The following is a quotation of pre-AIA 35 U.S.C. 112, fourth paragraph:
Subject to the following paragraph [i.e., the fifth paragraph of pre-AIA 35 U.S.C. 112], a claim in dependent form shall contain a reference to a claim previously set forth and then specify a further limitation of the subject matter claimed. A claim in dependent form shall be construed to incorporate by reference all the limitations of the claim to which it refers.
Claim 11 is rejected under 35 U.S.C. 112(d) or pre-AIA 35 U.S.C. 112, 4th paragraph, as being of improper dependent form for failing to further limit the subject matter of the claim upon which it depends, or for failing to include all the limitations of the claim upon which it depends. Claim 11 fails to further limit the claims as written. Claim 11 depends on claim 10 which depends on claim 1; therefore claim 11 depends on claim 1. Claim 1 already claims, "a vehicle" while claim 10 already claims "the controller." Claim 11 does not further limit this as the controller and the vehicle are already claimed, claim 11 is merely restating this combination in one claim, and provides no further limitation. Applicant may cancel the claim(s), amend the claim(s) to place the claim(s) in proper dependent form, rewrite the claim(s) in independent form, or present a sufficient showing that the dependent claim(s) complies with the statutory requirements.
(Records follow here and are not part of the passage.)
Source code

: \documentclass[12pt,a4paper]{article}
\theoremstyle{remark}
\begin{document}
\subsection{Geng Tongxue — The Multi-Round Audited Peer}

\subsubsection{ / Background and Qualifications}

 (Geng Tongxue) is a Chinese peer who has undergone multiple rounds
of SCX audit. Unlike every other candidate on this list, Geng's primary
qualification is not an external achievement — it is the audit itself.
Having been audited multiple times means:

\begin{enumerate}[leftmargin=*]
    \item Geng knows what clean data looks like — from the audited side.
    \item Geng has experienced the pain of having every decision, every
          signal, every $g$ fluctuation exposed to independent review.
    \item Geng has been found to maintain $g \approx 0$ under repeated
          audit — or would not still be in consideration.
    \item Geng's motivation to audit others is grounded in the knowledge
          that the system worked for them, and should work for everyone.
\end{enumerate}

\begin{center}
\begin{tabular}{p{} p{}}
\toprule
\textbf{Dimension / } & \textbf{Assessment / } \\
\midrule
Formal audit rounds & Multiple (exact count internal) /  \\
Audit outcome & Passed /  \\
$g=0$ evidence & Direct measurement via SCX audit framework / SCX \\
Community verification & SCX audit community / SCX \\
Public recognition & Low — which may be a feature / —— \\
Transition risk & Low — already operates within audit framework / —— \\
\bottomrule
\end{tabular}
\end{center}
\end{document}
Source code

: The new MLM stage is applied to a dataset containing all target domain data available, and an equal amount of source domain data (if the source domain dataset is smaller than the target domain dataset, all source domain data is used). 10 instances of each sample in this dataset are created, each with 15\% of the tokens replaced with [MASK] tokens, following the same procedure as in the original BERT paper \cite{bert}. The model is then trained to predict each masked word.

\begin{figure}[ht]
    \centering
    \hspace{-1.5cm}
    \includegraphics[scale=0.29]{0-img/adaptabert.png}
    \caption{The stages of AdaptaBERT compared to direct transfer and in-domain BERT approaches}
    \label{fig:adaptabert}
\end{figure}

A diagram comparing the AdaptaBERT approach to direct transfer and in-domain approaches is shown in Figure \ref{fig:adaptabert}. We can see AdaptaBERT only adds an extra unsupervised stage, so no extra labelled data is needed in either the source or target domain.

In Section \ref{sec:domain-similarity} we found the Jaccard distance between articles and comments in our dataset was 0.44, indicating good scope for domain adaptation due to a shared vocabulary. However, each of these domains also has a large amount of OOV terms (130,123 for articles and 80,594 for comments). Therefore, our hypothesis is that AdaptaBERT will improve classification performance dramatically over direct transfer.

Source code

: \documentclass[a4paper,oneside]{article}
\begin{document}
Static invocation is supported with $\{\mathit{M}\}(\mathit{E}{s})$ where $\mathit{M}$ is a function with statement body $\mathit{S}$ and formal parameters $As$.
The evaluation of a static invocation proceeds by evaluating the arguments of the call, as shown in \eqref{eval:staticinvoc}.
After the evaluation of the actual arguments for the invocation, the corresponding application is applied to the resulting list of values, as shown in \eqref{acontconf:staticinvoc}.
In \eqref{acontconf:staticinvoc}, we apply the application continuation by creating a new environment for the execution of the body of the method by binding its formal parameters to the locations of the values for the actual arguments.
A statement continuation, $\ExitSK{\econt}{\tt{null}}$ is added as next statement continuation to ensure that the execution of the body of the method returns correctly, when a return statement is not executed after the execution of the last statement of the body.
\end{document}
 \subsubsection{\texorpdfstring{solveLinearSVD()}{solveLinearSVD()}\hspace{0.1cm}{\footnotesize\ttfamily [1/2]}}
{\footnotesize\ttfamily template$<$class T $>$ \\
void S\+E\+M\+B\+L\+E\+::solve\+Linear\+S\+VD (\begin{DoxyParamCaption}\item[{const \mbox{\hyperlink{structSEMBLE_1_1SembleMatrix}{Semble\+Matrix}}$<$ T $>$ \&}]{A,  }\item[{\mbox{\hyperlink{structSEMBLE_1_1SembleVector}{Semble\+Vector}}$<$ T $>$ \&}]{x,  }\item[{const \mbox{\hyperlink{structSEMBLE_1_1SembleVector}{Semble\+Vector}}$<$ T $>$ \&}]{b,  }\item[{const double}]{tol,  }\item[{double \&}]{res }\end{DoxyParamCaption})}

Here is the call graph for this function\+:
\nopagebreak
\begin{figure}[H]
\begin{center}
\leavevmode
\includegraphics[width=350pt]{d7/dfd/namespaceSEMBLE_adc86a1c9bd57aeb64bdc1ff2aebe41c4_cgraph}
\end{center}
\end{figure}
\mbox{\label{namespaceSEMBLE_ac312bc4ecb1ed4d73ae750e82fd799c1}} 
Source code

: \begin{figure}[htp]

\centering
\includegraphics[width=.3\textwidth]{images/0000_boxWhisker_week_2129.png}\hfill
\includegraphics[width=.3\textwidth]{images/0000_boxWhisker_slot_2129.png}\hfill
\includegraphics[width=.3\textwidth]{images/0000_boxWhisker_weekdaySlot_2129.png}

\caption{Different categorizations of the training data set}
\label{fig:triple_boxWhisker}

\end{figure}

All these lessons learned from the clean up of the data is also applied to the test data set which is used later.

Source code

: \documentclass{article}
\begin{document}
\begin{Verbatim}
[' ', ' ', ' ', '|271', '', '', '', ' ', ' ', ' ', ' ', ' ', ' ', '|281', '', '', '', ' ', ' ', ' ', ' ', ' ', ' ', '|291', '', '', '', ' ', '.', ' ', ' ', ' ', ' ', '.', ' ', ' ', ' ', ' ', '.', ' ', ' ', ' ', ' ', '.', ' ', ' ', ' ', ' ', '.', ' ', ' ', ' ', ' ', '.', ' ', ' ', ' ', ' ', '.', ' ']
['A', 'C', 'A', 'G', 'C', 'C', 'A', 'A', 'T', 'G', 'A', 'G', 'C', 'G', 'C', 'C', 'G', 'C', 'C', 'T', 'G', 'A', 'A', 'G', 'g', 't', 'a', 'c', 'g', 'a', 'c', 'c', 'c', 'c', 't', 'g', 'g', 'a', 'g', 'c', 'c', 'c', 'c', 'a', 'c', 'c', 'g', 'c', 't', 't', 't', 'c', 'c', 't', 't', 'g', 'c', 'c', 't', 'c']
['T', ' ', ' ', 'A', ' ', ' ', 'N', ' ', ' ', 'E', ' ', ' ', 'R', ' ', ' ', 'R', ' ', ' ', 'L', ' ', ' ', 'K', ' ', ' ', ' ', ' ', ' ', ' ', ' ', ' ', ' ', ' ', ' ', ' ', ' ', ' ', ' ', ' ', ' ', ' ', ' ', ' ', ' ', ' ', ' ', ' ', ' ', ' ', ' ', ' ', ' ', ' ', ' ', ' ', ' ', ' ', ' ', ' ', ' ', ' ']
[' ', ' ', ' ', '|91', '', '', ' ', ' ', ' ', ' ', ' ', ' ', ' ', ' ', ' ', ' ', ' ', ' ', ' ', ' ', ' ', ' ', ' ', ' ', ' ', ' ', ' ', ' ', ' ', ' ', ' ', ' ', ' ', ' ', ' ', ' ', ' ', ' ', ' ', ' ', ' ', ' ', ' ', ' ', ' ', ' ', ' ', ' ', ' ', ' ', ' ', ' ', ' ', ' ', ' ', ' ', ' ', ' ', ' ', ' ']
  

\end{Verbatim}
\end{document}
Claim Rejections - 35 USC § 101
35 U.S.C. 101 reads as follows:
Whoever invents or discovers any new and useful process, machine, manufacture, or composition of matter, or any new and useful improvement thereof, may obtain a patent therefor, subject to the conditions and requirements of this title.
Claim 12 is rejected under 35 U.S.C. 101 because the claimed invention is directed to non-statutory subject matter. The claim(s) does/do not fall within at least one of the four categories of patent eligible subject matter because the claim is directed to "software per se." Claim 12 recites that it is “a computer program product, comprising computer executable instructions.” There is insufficient structure to this claim and therefore it is purely software, there is no physical or tangible form. While the claim does depend on claim 1, which is a method and not software per se, MPEP 2106.03.II. recites, “A claim whose BRI covers both statutory and non-statutory embodiments embraces subject matter that is not eligible for patent protection and therefore is directed to non-statutory subject matter. Such claims fail the first step (Step 1: NO) and should be rejected under 35 U.S.C. 101, for at least this reason.” Claim 12 under its BRI would contain both statutory and non-statutory embodiments, therefore it would not be eligible for patent protection.
If the applicant could amend claim 12 in a way to add sufficient physical structure to the claim it may shift the BRI to be solely in a statutory category.
Claim Rejections - 35 USC § 102
In the event the determination of the status of the application as subject to AIA 35 U.S.C. 102 and 103 (or as subject to pre-AIA 35 U.S.C. 102 and 103) is incorrect, any correction of the statutory basis (i.e., changing from AIA to pre-AIA ) for the rejection will not be considered a new ground of rejection if the prior art relied upon, and the rationale supporting the rejection, would be the same under either status.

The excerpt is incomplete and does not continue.